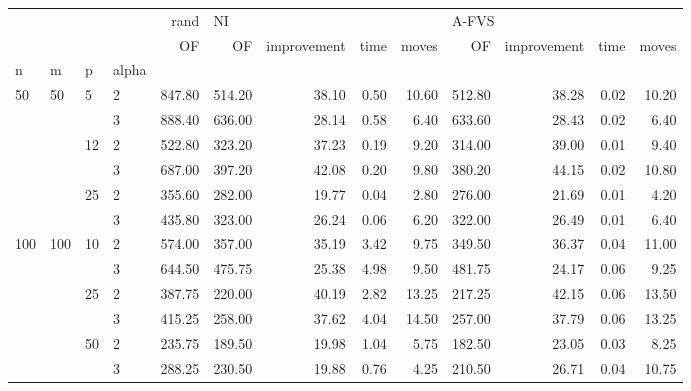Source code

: \begin{tabular}{llllrrrrrrrrr}
\toprule
    &     &     &   &   rand & \multicolumn{4}{l}{NI} & \multicolumn{4}{l}{A-FVS} \\
    &     &     &   &     OF &     OF & improvement &   time & moves &     OF & improvement & time & moves \\
n & m & p & alpha &        &        &             &        &       &        &             &      &       \\
\midrule
\multirow{6}{*}{50} & \multirow{6}{*}{50} & \multirow{2}{*}{5} & 2 & 847.80 & 514.20 &       38.10 &   0.50 & 10.60 & 512.80 &       38.28 & 0.02 & 10.20 \\
    &     &     & 3 & 888.40 & 636.00 &       28.14 &   0.58 &  6.40 & 633.60 &       28.43 & 0.02 &  6.40 \\
\cline{3-13}
    &     & \multirow{2}{*}{12} & 2 & 522.80 & 323.20 &       37.23 &   0.19 &  9.20 & 314.00 &       39.00 & 0.01 &  9.40 \\
    &     &     & 3 & 687.00 & 397.20 &       42.08 &   0.20 &  9.80 & 380.20 &       44.15 & 0.02 & 10.80 \\
\cline{3-13}
    &     & \multirow{2}{*}{25} & 2 & 355.60 & 282.00 &       19.77 &   0.04 &  2.80 & 276.00 &       21.69 & 0.01 &  4.20 \\
    &     &     & 3 & 435.80 & 323.00 &       26.24 &   0.06 &  6.20 & 322.00 &       26.49 & 0.01 &  6.40 \\
\cline{1-13}
\cline{2-13}
\cline{3-13}
\multirow{6}{*}{100} & \multirow{6}{*}{100} & \multirow{2}{*}{10} & 2 & 574.00 & 357.00 &       35.19 &   3.42 &  9.75 & 349.50 &       36.37 & 0.04 & 11.00 \\
    &     &     & 3 & 644.50 & 475.75 &       25.38 &   4.98 &  9.50 & 481.75 &       24.17 & 0.06 &  9.25 \\
\cline{3-13}
    &     & \multirow{2}{*}{25} & 2 & 387.75 & 220.00 &       40.19 &   2.82 & 13.25 & 217.25 &       42.15 & 0.06 & 13.50 \\
    &     &     & 3 & 415.25 & 258.00 &       37.62 &   4.04 & 14.50 & 257.00 &       37.79 & 0.06 & 13.25 \\
\cline{3-13}
    &     & \multirow{2}{*}{50} & 2 & 235.75 & 189.50 &       19.98 &   1.04 &  5.75 & 182.50 &       23.05 & 0.03 &  8.25 \\
    &     &     & 3 & 288.25 & 230.50 &       19.88 &   0.76 &  4.25 & 210.50 &       26.71 & 0.04 & 10.75 \\
\cline{1-13}
\cline{2-13}
\cline{3-13}

\end{tabular}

▶ _To do_
Your task is to reproduce exactly the lines that begin at the line containing "0.02 & 10.80 \\" and end at the final line of the data above.

▶ _Exercise solution_
    &     &     & 3 & 687.00 & 397.20 &       42.08 &   0.20 &  9.80 & 380.20 &       44.15 & 0.02 & 10.80 \\
\cline{3-13}
    &     & \multirow{2}{*}{25} & 2 & 355.60 & 282.00 &       19.77 &   0.04 &  2.80 & 276.00 &       21.69 & 0.01 &  4.20 \\
    &     &     & 3 & 435.80 & 323.00 &       26.24 &   0.06 &  6.20 & 322.00 &       26.49 & 0.01 &  6.40 \\
\cline{1-13}
\cline{2-13}
\cline{3-13}
\multirow{6}{*}{100} & \multirow{6}{*}{100} & \multirow{2}{*}{10} & 2 & 574.00 & 357.00 &       35.19 &   3.42 &  9.75 & 349.50 &       36.37 & 0.04 & 11.00 \\
    &     &     & 3 & 644.50 & 475.75 &       25.38 &   4.98 &  9.50 & 481.75 &       24.17 & 0.06 &  9.25 \\
\cline{3-13}
    &     & \multirow{2}{*}{25} & 2 & 387.75 & 220.00 &       40.19 &   2.82 & 13.25 & 217.25 &       42.15 & 0.06 & 13.50 \\
    &     &     & 3 & 415.25 & 258.00 &       37.62 &   4.04 & 14.50 & 257.00 &       37.79 & 0.06 & 13.25 \\
\cline{3-13}
    &     & \multirow{2}{*}{50} & 2 & 235.75 & 189.50 &       19.98 &   1.04 &  5.75 & 182.50 &       23.05 & 0.03 &  8.25 \\
    &     &     & 3 & 288.25 & 230.50 &       19.88 &   0.76 &  4.25 & 210.50 &       26.71 & 0.04 & 10.75 \\
\cline{1-13}
\cline{2-13}
\cline{3-13}

\end{tabular}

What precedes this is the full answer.